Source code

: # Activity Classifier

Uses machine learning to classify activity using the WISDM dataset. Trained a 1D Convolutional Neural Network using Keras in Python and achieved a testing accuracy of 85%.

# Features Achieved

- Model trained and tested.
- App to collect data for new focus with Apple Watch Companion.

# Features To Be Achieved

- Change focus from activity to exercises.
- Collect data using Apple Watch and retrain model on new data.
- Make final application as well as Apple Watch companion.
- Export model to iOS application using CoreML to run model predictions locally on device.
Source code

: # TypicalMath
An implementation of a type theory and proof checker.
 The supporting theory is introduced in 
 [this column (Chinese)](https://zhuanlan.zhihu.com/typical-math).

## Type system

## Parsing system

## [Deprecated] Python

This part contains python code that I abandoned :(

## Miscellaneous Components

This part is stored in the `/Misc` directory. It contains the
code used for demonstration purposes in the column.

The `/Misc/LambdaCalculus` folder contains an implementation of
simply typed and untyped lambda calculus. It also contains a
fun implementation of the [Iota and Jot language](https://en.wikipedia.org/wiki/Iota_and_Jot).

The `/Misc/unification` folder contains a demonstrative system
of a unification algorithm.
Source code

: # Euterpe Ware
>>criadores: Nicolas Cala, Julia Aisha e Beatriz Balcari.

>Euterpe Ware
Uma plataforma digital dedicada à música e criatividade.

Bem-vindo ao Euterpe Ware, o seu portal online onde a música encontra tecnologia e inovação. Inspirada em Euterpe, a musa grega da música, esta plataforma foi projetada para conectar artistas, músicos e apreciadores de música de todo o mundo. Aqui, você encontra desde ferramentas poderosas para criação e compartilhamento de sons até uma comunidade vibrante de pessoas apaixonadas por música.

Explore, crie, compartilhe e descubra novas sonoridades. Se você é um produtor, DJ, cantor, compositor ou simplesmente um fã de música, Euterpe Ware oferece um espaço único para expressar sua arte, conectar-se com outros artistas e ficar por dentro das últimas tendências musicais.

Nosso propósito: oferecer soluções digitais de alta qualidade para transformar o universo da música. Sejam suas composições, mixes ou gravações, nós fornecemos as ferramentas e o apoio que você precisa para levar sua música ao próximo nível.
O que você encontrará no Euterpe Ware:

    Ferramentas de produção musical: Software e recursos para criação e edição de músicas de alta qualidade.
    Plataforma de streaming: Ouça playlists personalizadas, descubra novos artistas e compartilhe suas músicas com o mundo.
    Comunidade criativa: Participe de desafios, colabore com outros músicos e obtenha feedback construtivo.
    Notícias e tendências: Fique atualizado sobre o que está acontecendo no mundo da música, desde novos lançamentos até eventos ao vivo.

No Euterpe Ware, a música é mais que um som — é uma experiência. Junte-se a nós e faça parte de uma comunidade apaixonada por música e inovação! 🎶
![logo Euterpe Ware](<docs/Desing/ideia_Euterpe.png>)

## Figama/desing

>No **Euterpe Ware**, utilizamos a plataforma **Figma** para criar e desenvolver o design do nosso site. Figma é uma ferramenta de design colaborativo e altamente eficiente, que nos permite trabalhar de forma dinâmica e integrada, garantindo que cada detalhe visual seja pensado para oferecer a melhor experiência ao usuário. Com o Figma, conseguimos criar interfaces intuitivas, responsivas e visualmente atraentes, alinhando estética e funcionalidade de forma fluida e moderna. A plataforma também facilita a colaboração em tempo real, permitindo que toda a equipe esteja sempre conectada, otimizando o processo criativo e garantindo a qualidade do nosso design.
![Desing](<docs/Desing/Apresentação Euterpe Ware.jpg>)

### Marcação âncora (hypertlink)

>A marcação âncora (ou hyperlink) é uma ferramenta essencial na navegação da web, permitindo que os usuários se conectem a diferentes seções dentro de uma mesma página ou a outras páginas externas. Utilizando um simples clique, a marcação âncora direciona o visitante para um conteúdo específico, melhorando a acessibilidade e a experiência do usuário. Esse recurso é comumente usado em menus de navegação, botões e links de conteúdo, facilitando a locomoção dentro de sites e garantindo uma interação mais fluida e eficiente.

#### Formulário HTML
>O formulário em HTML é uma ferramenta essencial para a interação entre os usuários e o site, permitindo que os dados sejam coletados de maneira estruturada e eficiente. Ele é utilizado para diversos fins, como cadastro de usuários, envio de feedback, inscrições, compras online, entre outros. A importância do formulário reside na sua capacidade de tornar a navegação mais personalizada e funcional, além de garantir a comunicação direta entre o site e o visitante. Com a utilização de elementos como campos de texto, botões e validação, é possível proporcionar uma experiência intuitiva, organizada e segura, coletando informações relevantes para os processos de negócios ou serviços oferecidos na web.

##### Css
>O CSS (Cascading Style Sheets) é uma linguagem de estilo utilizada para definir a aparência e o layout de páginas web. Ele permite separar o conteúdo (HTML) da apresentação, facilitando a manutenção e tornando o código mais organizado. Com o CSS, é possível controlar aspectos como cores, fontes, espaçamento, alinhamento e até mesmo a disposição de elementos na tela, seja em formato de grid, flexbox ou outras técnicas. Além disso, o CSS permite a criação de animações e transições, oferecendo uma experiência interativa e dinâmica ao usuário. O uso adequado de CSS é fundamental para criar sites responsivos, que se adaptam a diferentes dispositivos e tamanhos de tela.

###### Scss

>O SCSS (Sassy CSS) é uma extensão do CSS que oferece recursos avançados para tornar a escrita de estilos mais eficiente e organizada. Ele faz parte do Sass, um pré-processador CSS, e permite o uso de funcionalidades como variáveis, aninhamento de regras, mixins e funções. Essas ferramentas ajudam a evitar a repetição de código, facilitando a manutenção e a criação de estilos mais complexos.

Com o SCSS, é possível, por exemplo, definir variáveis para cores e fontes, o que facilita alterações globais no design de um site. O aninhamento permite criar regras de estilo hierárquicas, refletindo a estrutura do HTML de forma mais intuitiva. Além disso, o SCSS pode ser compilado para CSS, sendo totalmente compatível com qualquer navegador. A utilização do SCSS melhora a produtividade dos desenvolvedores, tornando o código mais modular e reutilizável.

------------------------------------------------

■ PROBLEM DESCRIPTION ■
Search the material above for the word "Apple", then copy out each line that has it.

■ SOLUTION FOR THIS TASK ■
- App to collect data for new focus with Apple Watch Companion.
- Collect data using Apple Watch and retrain model on new data.
- Make final application as well as Apple Watch companion.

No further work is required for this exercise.